They are based on entirely different genes. Blue is genetically Bl/bl Lav/Lav; lavender is bl/bl lav/lav. Blues in the US are required to be laced. Heads, hackles and saddles are darker. Lavender is evenly coloured throughout, and is usually a lighter tint.
Self blue is lavender. Its just a confusing term that they use in the US. Its called self blue because a lavender bird must be homozygous (have 2 lavender genes) to display lavender, but lavender birds will breed true. Breed a lavender to a lavender and you get all lavender all the time.
Blue is an incomplete dominant so the bird must have one blue gene and one not blue gene to display blue coloring. A blue bred to a blue will produce 50% blues 25% splashes and 25% blacks. A splash actually has more blue genes than a blue bird. blue dilutes the black so mush on a splash that it is nearly gone. A splash bred to a black will produce 100% blue offspring, so you are set to have all blue chicks from your pair.

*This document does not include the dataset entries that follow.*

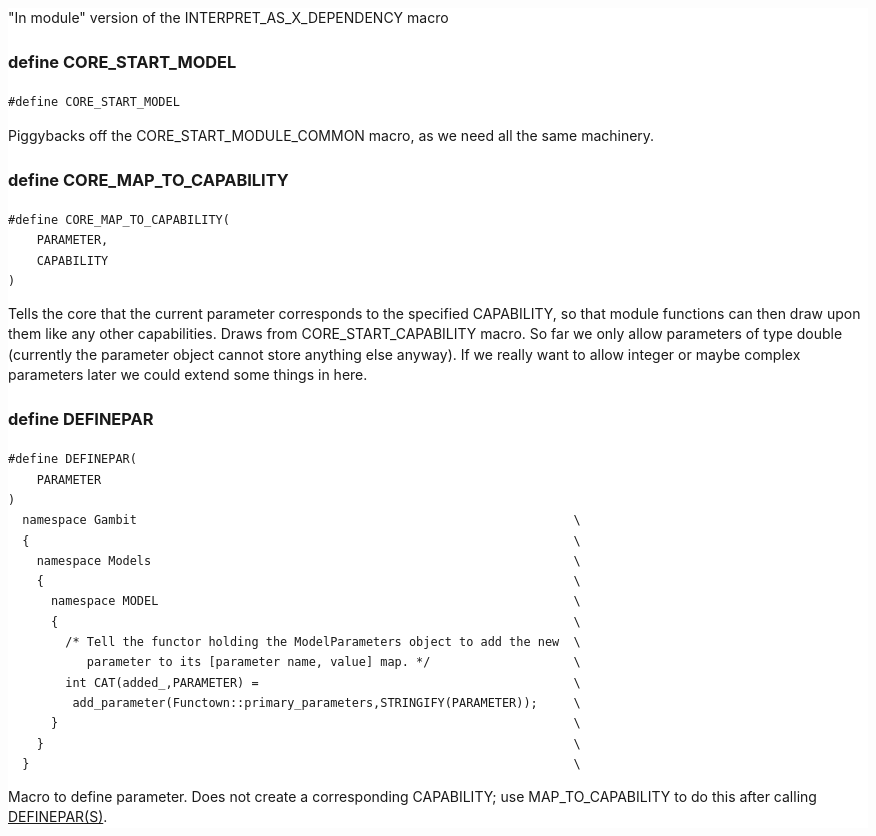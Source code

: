 "In module" version of the INTERPRET_AS_X_DEPENDENCY macro 

### define CORE_START_MODEL

```
#define CORE_START_MODEL 
```


Piggybacks off the CORE_START_MODULE_COMMON macro, as we need all the same machinery. 


### define CORE_MAP_TO_CAPABILITY

```
#define CORE_MAP_TO_CAPABILITY(
    PARAMETER,
    CAPABILITY
)

```


Tells the core that the current parameter corresponds to the specified CAPABILITY, so that module functions can then draw upon them like any other capabilities. Draws from CORE_START_CAPABILITY macro. So far we only allow parameters of type double (currently the parameter object cannot store anything else anyway). If we really want to allow integer or maybe complex parameters later we could extend some things in here. 


### define DEFINEPAR

```
#define DEFINEPAR(
    PARAMETER
)
  namespace Gambit                                                             \
  {                                                                            \
    namespace Models                                                           \
    {                                                                          \
      namespace MODEL                                                          \
      {                                                                        \
        /* Tell the functor holding the ModelParameters object to add the new  \
           parameter to its [parameter name, value] map. */                    \
        int CAT(added_,PARAMETER) =                                            \
         add_parameter(Functown::primary_parameters,STRINGIFY(PARAMETER));     \
      }                                                                        \
    }                                                                          \
  }                                                                            \
```


Macro to define parameter. Does not create a corresponding CAPABILITY; use MAP_TO_CAPABILITY to do this after calling [DEFINEPAR(S)](/documentation/code/files/model__macros_8hpp/#define-model-macros-hpp-definepar). 

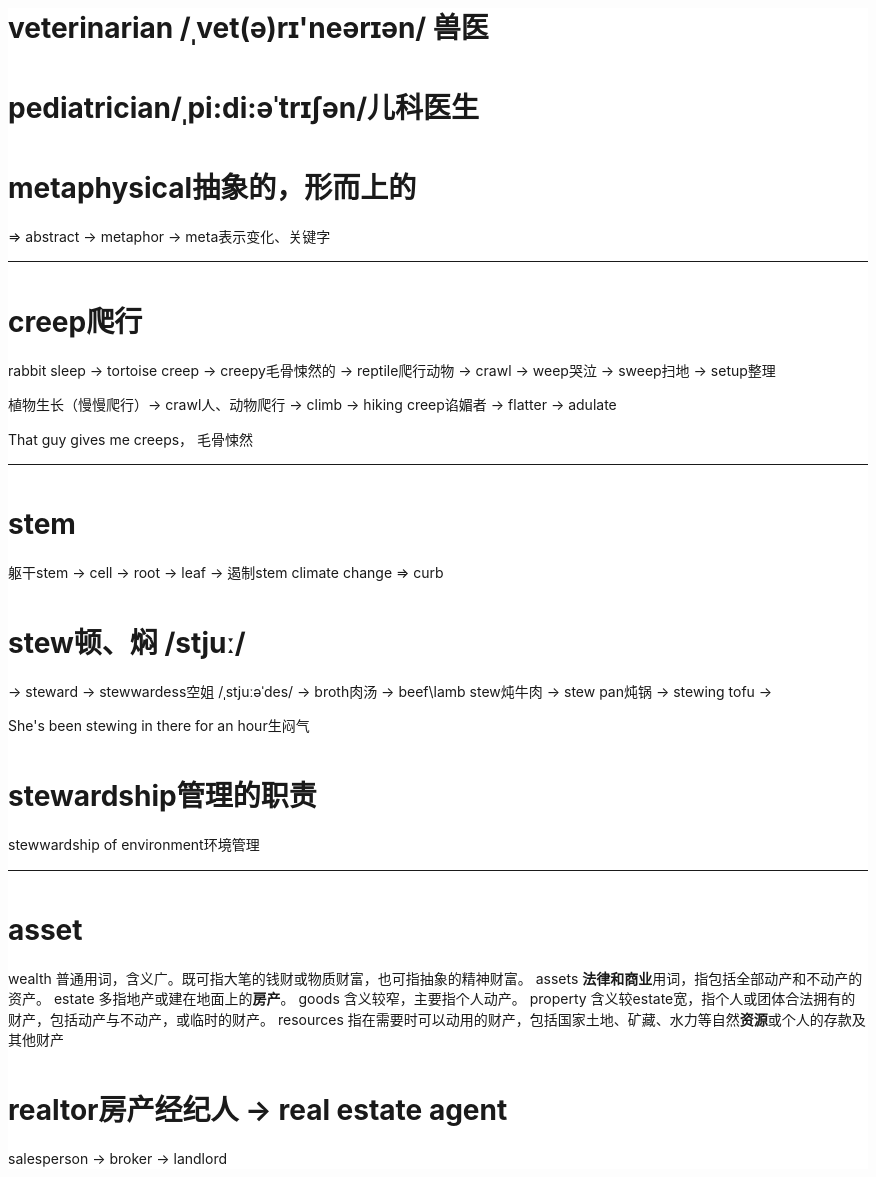 # veterinarian /ˌvet(ə)rɪ'neərɪən/ 兽医

# pediatrician/ˌpi:di:əˈtrɪʃən/儿科医生

# metaphysical抽象的，形而上的
=> abstract -> metaphor -> meta表示变化、关键字

---
# creep爬行 
rabbit sleep -> tortoise creep
-> creepy毛骨悚然的
-> reptile爬行动物 -> crawl -> weep哭泣 -> sweep扫地 -> setup整理 

植物生长（慢慢爬行）-> crawl人、动物爬行 -> climb -> hiking
creep谄媚者 -> flatter -> adulate

That guy gives me creeps， 毛骨悚然

---
# stem
躯干stem -> cell -> root -> leaf -> 
遏制stem climate change => curb

# stew顿、焖 /stjuː/
-> steward -> stewwardess空姐 /ˌstjuːəˈdes/
-> broth肉汤 -> 
beef\lamb stew炖牛肉 -> stew pan炖锅 -> stewing tofu ->

She's been stewing in there for an hour生闷气

# stewardship管理的职责
stewwardship of environment环境管理

---
# asset
wealth 普通用词，含义广。既可指大笔的钱财或物质财富，也可指抽象的精神财富。
assets **法律和商业**用词，指包括全部动产和不动产的资产。
estate 多指地产或建在地面上的**房产**。
goods 含义较窄，主要指个人动产。
property 含义较estate宽，指个人或团体合法拥有的财产，包括动产与不动产，或临时的财产。
resources 指在需要时可以动用的财产，包括国家土地、矿藏、水力等自然**资源**或个人的存款及其他财产

# realtor房产经纪人 -> real estate agent
salesperson -> broker -> landlord 
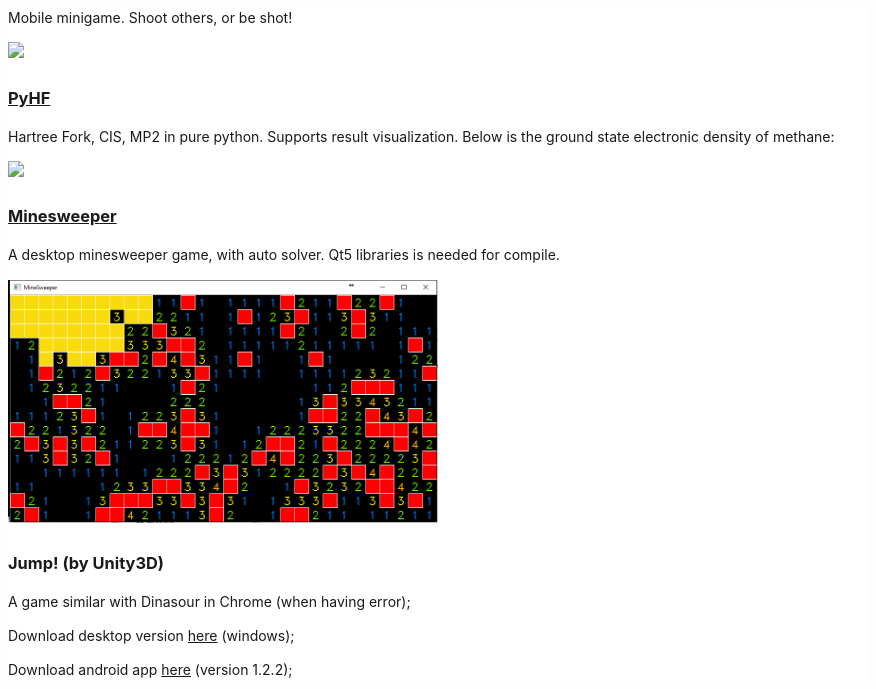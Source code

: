 Mobile minigame. Shoot others, or be shot!

<img src="https://github.com/yanzewu/PinballFight/raw/master/screenshots/screenshot2.PNG" width="40%">

### [PyHF](https://github.com/yanzewu/pyhf)

Hartree Fork, CIS, MP2 in pure python. Supports result visualization. Below is the ground state electronic density of methane:

<img src="https://github.com/yanzewu/pyhf/blob/master/ch4.jpg?raw=true" width="40%">

### [Minesweeper](https://github.com/yanzewu/minesweeper)

A desktop minesweeper game, with auto solver. Qt5 libraries is needed for compile.

<img src="apps/minesweeper/minesweeper-scrshot.png" width="50%">

### Jump! (by Unity3D)

A game similar with Dinasour in Chrome (when having error); 

Download desktop version [here](apps/jump/Jump!_for_PC.rar) (windows);

Download android app [here](apps/jump/Jump!_1.2.2.apk) (version 1.2.2);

There are other differences between blue and lavender, most notably that blue is a diluter of black only, red parts will stay red, but lavender is a diluter of both black and red.
Quote:
Since this is the case, why don't hatcheries breed their birds this way? I wound up with a blakc & a splash when I wanted 2 blues. MPC's website says that they get 50% blue, 25% black (bingo!), and 25% splash (bingo again!).